Beacon Lesson Plan Library

Can I Put You in Your Place?

Cindy Jacobs


Students play a game that allows them to place number cards in an order to make the least three digit number possible using place value. Students compare these numbers with a partner to see who has the least three digit number.


The student compares and orders whole numbers to 100 or more using concrete materials, drawings, number lines, and symbols (less than, =, greater than).

The student compares two or more sets (up to 100 objects in each set) and identifies which set is equal to, more than, or less than the other.


-Index Cards


1. Gather materials needed for the lesson.


1. Review place value to the ones, tens, and hundreds place.

2. Write the numbers 3, 1, and 7 on the chalkboard. Ask students what is the smallest three digit number you can make using these numbers? (137). Ask them what is the largest three digit number you can make using these numbers? (731)

3. Divide the class into pairs. Tell them we are going to play a math game.
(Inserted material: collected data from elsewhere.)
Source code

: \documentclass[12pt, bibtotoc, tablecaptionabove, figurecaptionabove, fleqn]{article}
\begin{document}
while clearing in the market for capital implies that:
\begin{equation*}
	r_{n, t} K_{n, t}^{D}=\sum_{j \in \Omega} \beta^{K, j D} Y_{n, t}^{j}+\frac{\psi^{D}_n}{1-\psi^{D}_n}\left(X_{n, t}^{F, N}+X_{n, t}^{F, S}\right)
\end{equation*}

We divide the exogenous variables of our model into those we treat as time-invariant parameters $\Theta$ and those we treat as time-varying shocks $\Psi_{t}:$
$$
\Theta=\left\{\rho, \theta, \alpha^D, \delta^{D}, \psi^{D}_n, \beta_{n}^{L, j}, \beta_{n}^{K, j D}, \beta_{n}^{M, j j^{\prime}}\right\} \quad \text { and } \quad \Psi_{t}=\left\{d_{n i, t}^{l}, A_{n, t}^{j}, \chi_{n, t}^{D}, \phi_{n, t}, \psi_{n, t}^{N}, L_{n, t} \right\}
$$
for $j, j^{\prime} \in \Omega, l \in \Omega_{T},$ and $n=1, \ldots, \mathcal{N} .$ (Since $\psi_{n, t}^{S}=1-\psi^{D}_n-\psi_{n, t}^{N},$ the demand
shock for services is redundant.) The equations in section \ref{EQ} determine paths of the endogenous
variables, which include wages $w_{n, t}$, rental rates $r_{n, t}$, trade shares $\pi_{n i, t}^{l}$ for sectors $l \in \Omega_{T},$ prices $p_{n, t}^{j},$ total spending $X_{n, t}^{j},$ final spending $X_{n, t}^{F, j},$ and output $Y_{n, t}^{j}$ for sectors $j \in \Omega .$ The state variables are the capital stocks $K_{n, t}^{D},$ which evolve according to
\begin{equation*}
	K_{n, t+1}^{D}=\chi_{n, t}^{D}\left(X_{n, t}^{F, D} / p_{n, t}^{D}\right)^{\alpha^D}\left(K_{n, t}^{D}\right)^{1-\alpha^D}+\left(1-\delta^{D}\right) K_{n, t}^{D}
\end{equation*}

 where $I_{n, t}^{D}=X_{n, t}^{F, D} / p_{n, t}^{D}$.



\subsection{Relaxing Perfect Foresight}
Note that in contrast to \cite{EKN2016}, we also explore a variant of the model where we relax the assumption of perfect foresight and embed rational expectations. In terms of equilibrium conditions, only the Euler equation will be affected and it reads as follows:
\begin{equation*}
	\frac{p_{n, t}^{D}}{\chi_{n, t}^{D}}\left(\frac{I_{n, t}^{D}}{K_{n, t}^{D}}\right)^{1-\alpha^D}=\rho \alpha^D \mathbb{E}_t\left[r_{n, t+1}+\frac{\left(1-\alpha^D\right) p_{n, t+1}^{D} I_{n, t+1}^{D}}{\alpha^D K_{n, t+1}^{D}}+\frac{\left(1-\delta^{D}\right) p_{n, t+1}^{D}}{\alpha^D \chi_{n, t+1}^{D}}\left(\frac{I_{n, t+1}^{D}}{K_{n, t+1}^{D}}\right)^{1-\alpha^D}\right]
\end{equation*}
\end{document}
4. Give each pair 9 index cards.Instruct students to write the numbers 1 through 9 on these cards (one number per card).

5. Tell students to mix up these 9 cards, and place them face down in a stack.

6. Decide which player goes first. To simplify and prevent arguments, you may want to insist that student pairs decide which goes first by alphabetical order based on their last name.

7. Give each pair of players a sheet of paper to keep score. Each pair will write their individual names on this paper-one on the front and one on the back to keep scores separate.

8. Each player will draw three cards and make the smallest three digit number as possible using these three drawn cards. This number will be recorded on his or her paper. The player with the smallest three digit number made from the cards drawn will get a point for that round.

9. The game will continue until each student has 6 turns. When they use up the cards in the stack, they just reshuffle the used ones and place them back on the stack.

10. The player with the most points will be deemed the winner.

11. You may wish to have students repeat this game, only have them make the largest three digit numbers possible.

12. Collect score sheets for assessment purposes.


Mastery or non mastery will be based on two things (A) Informal observation of student performances while playing the game.(B) Student score sheets should show that 5 out of 6 answers are correct regarding students' abilities to make the least three digit numbers as possible given the three cards drawn from each of the six rounds. Observe students as they work cooperatively to complete group activity.


Repeat this activity using four digit numbers or larger for upper grades. You could also make up riddles for students to solve such as: My digits are 5, 1, and 6. My largest number is in the tens place. I am which number?